What is needed: Show each line from the listing that includes the word "updates".

Records for the task:
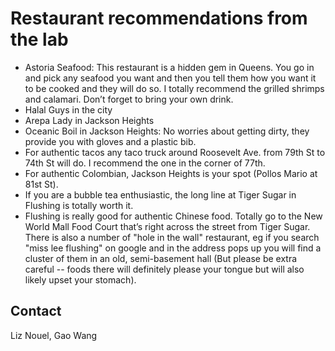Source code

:# Restaurant recommendations from the lab

- Astoria Seafood: This restaurant is a hidden gem in Queens. You go in and pick any seafood you want and then you tell them how you want it to be cooked and they will do so. I totally recommend the grilled shrimps and calamari. Don’t forget to bring your own drink.
- Halal Guys in the city
- Arepa Lady in Jackson Heights
- Oceanic Boil in Jackson Heights: No worries about getting dirty, they provide you with gloves and a plastic bib.
- For authentic tacos any taco truck around Roosevelt Ave. from 79th St to 74th St will do. I recommend the one in the corner of 77th.
- For authentic Colombian, Jackson Heights is your spot (Pollos Mario at 81st St).
- If you are a bubble tea enthusiastic, the long line at Tiger Sugar in Flushing is totally worth it. 
- Flushing is really good for authentic Chinese food. Totally go to the New World Mall Food Court that’s right across the street from Tiger Sugar. There is also a number of "hole in the wall" restaurant, eg if you search "miss lee flushing" on google and in the address pops up you will find a cluster of them in an old, semi-basement hall (But please be extra careful -- foods there will definitely please your tongue but will also likely upset your stomach).

## Contact

Liz Nouel, Gao Wang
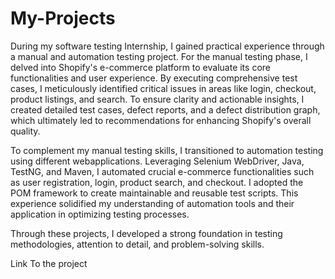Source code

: # My-Projects

During my software testing Internship, I gained practical experience through a manual and automation testing project. For the manual testing phase, I delved into Shopify's e-commerce platform to evaluate its core functionalities and user experience. By executing comprehensive test cases, I meticulously identified critical issues in areas like login, checkout, product listings, and search. To ensure clarity and actionable insights, I created detailed test cases, defect reports, and a defect distribution graph, which ultimately led to recommendations for enhancing Shopify's overall quality.

To complement my manual testing skills, I transitioned to automation testing using different webapplications. Leveraging Selenium WebDriver, Java, TestNG, and Maven, I automated crucial e-commerce functionalities such as user registration, login, product search, and checkout. I adopted the POM framework to create maintainable and reusable test scripts. This experience solidified my understanding of automation tools and their application in optimizing testing processes.

Through these projects, I developed a strong foundation in testing methodologies, attention to detail, and problem-solving skills. 

Link To the project
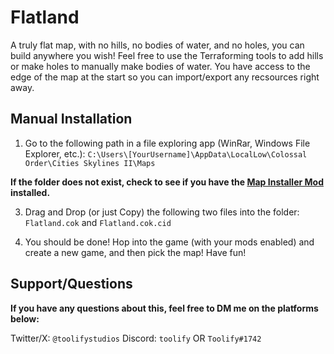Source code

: # Flatland

A truly flat map, with no hills, no bodies of water, and no holes, you can build anywhere you wish! Feel free to use the Terraforming tools to add hills or make holes to manually make bodies of water. You have access to the edge of the map at the start so you can import/export any recsources right away.

## Manual Installation

1. Go to the following path in a file exploring app (WinRar, Windows File Explorer, etc.):
`C:\Users\[YourUsername]\AppData\LocalLow\Colossal Order\Cities Skylines II\Maps`

**If the folder does not exist, check to see if you have the [Map Installer Mod](https://thunderstore.io/c/cities-skylines-ii/p/Cities2Modding/MapInstaller/) installed.**

3. Drag and Drop (or just Copy) the following two files into the folder:
   `Flatland.cok` and `Flatland.cok.cid`

4. You should be done! Hop into the game (with your mods enabled) and create a new game, and then pick the map! Have fun!

## Support/Questions

**If you have any questions about this, feel free to DM me on the platforms below:**

Twitter/X: `@toolifystudios`
Discord: `toolify` OR `Toolify#1742`

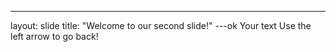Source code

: ---
layout: slide
title: "Welcome to our second slide!"
---ok
Your text
Use the left arrow to go back!

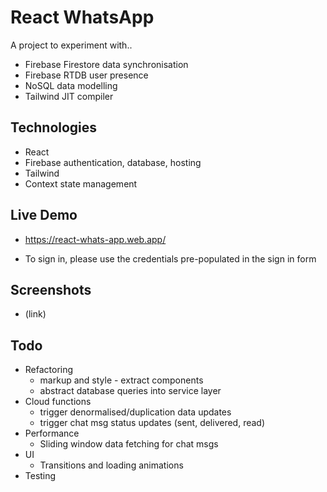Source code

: # React WhatsApp

A project to experiment with..
- Firebase Firestore data synchronisation
- Firebase RTDB user presence
- NoSQL data modelling
- Tailwind JIT compiler

## Technologies

- React
- Firebase authentication, database, hosting
- Tailwind
- Context state management

## Live Demo

- https://react-whats-app.web.app/

- To sign in, please use the credentials pre-populated in the sign in form

## Screenshots

- (link)

## Todo

- Refactoring
  - markup and style - extract components
  - abstract database queries into service layer
- Cloud functions
  - trigger denormalised/duplication data updates
  - trigger chat msg status updates (sent, delivered, read)
- Performance
  - Sliding window data fetching for chat msgs
- UI
  - Transitions and loading animations
- Testing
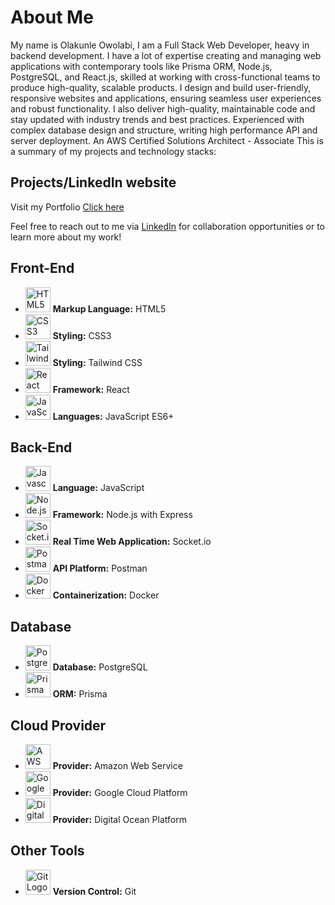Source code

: 
# About Me

My name is Olakunle Owolabi, I am a Full Stack Web Developer, heavy in backend development. I have a lot of expertise creating and managing web applications with contemporary tools like Prisma ORM, Node.js, PostgreSQL, and React.js, skilled at working with cross-functional teams to produce high-quality, scalable products. I design and build user-friendly, responsive websites and applications, ensuring seamless user experiences and robust functionality. I also deliver high-quality, maintainable code and stay updated with industry trends and best practices. Experienced with complex database design and structure, writing high performance API and server deployment. An AWS Certified Solutions Architect - Associate  This is a summary of my projects and technology stacks:

## Projects/LinkedIn website

Visit my Portfolio [Click here](https://www.olakunlesimeon.online/)

Feel free to reach out to me via [LinkedIn](https://www.linkedin.com/in/olakunle-owolabi-64630995) for collaboration opportunities or to learn more about my work!

## Front-End

- <img src="https://upload.wikimedia.org/wikipedia/commons/3/38/HTML5_Badge.svg" alt="HTML5 Logo" width="40" height="40"> **Markup Language:** HTML5
- <img src="https://upload.wikimedia.org/wikipedia/commons/d/d5/CSS3_logo_and_wordmark.svg" alt="CSS3 Logo" width="40" height="40"> **Styling:** CSS3
- <img src="https://picperf.io/https://laravelnews.s3.amazonaws.com/images/tailwindcss-1633184775.jpg" alt="Tailwind CSS Logo" width="40" height="40"> **Styling:** Tailwind CSS
- <img src="https://upload.wikimedia.org/wikipedia/commons/a/a7/React-icon.svg" alt="React Logo" width="40" height="40"> **Framework:** React
- <img src="https://upload.wikimedia.org/wikipedia/commons/6/6a/JavaScript-logo.png" alt="JavaScript Logo" width="40" height="40"> **Languages:** JavaScript ES6+

## Back-End

- <img src="https://upload.wikimedia.org/wikipedia/commons/6/6a/JavaScript-logo.png" alt="Javascript Logo" width="40" height="40"> **Language:** JavaScript
- <img src="https://upload.wikimedia.org/wikipedia/commons/d/d9/Node.js_logo.svg" alt="Node.js Logo" width="40" height="40"> **Framework:** Node.js with Express
- <img src="https://upload.wikimedia.org/wikipedia/commons/9/96/Socket-io.svg" alt="Socket.io Logo" width="40" height="40"> **Real Time Web Application:** Socket.io
- <img src="https://upload.wikimedia.org/wikipedia/commons/c/c2/Postman_%28software%29.png" alt="Postman Logo" width="40" height="40"> **API Platform:** Postman
- <img src="https://upload.wikimedia.org/wikipedia/commons/4/4e/Docker_%28container_engine%29_logo.svg" alt="Docker Logo" width="40" height="40"> **Containerization:** Docker

## Database

- <img src="https://upload.wikimedia.org/wikipedia/commons/2/29/Postgresql_elephant.svg" alt="PostgreSQL Logo" width="40" height="40"> **Database:** PostgreSQL
- <img src="https://cdn.worldvectorlogo.com/logos/prisma-2.svg" alt="Prisma Logo" width="40" height="40"> **ORM:** Prisma

## Cloud Provider

- <img src="https://upload.wikimedia.org/wikipedia/commons/9/93/Amazon_Web_Services_Logo.svg" alt="AWS Logo" width="40" height="40"> **Provider:** Amazon Web Service
- <img src="https://cloud.google.com/images/social-icon-google-cloud-1200-630.png" alt="Google Cloud Logo" width="40" height="40"> **Provider:** Google Cloud Platform
- <img src="https://upload.wikimedia.org/wikipedia/commons/f/ff/DigitalOcean_logo.svg" alt="Digital Ocean Logo" width="40" height="40"> **Provider:** Digital Ocean Platform

## Other Tools

- <img src="https://upload.wikimedia.org/wikipedia/commons/e/e0/Git-logo.svg" alt="Git Logo" width="40" height="40"> **Version Control:** Git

Answer box:
  - trigger denormalised/duplication data updates
  - trigger chat msg status updates (sent, delivered, read)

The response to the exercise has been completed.